◆ Task requirements:
Filter the records below and copy every line containing the word "their".

++++ Stored data ++++

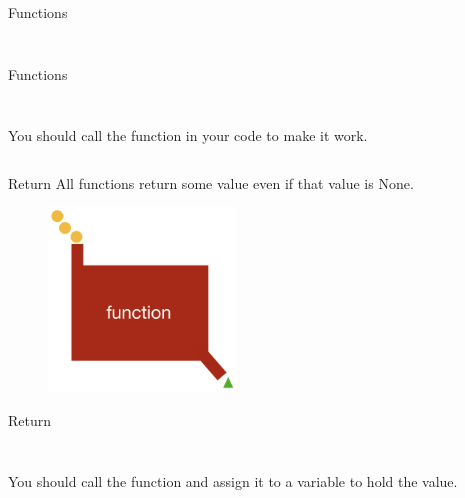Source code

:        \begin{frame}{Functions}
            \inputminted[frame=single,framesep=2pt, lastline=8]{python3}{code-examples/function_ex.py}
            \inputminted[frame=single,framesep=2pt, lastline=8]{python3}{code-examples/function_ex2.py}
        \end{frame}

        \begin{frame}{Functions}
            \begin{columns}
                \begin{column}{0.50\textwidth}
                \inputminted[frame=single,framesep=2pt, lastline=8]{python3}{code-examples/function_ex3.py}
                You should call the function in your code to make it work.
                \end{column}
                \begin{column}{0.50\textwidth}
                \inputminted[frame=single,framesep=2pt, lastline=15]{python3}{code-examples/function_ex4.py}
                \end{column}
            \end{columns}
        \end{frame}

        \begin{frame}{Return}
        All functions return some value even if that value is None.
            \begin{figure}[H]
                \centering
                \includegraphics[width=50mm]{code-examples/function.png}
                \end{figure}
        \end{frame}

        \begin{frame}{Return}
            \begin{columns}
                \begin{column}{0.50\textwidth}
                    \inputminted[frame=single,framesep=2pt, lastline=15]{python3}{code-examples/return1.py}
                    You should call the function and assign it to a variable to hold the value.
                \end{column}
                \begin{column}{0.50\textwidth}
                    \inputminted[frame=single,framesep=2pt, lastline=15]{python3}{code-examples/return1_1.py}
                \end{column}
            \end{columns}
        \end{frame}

++++
++++ Stored data ++++

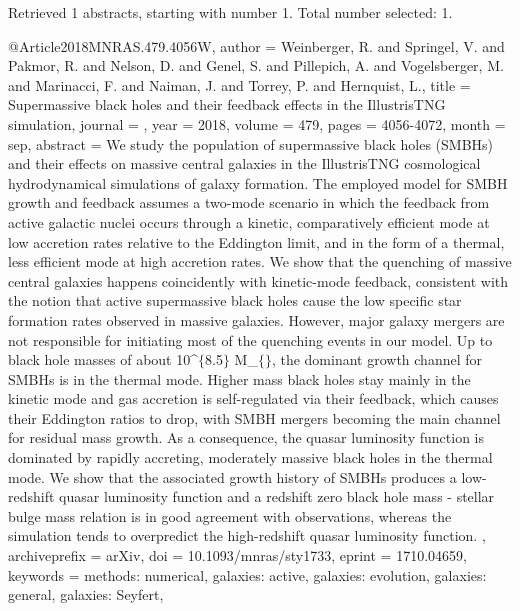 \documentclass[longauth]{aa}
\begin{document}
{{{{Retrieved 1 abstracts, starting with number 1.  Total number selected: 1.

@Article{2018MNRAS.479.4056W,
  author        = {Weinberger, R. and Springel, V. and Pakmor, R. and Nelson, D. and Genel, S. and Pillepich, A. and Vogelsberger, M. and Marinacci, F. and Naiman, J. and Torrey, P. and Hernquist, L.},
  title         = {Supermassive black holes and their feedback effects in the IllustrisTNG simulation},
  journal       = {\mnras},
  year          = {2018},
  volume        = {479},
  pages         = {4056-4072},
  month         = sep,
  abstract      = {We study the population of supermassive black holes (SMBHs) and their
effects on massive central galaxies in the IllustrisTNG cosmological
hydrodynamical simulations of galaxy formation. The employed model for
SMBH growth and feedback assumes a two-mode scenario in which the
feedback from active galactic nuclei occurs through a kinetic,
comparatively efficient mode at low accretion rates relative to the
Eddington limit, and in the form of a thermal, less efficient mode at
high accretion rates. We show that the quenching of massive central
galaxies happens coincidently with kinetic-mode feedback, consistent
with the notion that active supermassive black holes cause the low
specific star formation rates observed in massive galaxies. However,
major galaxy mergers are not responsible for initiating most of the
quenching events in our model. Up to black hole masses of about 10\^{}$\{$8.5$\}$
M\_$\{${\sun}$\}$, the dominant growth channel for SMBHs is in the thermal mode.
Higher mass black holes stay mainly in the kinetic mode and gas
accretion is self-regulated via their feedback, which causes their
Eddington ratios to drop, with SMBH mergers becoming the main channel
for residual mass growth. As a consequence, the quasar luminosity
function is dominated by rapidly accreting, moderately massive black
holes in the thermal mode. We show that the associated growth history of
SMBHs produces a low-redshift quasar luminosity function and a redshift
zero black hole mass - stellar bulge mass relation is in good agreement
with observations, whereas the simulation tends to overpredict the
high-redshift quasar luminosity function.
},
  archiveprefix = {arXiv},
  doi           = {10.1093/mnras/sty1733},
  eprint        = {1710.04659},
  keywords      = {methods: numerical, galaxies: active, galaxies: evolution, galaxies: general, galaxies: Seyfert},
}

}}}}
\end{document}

++++
++++ Stored data ++++

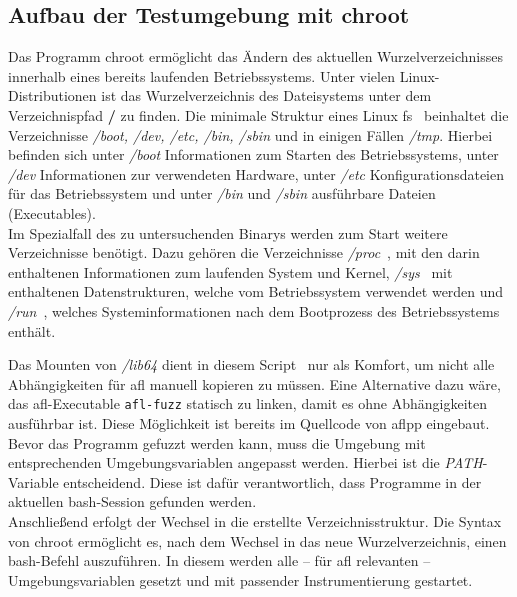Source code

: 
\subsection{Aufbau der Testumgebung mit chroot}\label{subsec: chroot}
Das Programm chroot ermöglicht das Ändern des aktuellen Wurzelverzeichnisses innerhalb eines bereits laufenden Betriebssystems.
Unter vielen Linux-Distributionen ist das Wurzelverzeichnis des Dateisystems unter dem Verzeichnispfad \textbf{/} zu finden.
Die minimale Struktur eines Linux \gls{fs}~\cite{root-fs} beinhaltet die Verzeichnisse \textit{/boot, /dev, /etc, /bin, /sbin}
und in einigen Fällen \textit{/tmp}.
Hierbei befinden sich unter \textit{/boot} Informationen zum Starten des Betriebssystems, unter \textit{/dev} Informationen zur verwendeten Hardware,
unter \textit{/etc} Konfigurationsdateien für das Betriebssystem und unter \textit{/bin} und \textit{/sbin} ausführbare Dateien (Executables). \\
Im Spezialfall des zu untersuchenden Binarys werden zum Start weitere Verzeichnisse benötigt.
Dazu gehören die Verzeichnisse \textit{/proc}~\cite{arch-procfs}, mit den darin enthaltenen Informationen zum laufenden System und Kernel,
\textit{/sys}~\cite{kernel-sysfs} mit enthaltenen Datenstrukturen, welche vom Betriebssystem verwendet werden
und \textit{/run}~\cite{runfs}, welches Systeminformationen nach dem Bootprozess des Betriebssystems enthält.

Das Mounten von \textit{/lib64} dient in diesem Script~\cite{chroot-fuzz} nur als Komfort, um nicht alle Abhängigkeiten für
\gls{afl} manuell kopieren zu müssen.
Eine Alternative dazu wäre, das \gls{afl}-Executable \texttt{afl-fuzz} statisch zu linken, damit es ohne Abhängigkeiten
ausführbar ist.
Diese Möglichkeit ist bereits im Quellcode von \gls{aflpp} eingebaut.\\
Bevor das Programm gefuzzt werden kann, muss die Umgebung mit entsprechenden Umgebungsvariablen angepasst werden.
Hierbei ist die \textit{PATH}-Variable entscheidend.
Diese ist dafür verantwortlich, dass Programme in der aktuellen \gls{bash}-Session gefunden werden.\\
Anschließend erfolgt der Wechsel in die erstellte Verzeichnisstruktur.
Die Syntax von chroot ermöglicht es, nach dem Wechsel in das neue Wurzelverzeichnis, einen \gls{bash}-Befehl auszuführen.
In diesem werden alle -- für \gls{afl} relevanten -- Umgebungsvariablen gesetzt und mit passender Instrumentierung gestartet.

++++

◆ Result of this task:
  title         = {Supermassive black holes and their feedback effects in the IllustrisTNG simulation},
  abstract      = {We study the population of supermassive black holes (SMBHs) and their
accretion is self-regulated via their feedback, which causes their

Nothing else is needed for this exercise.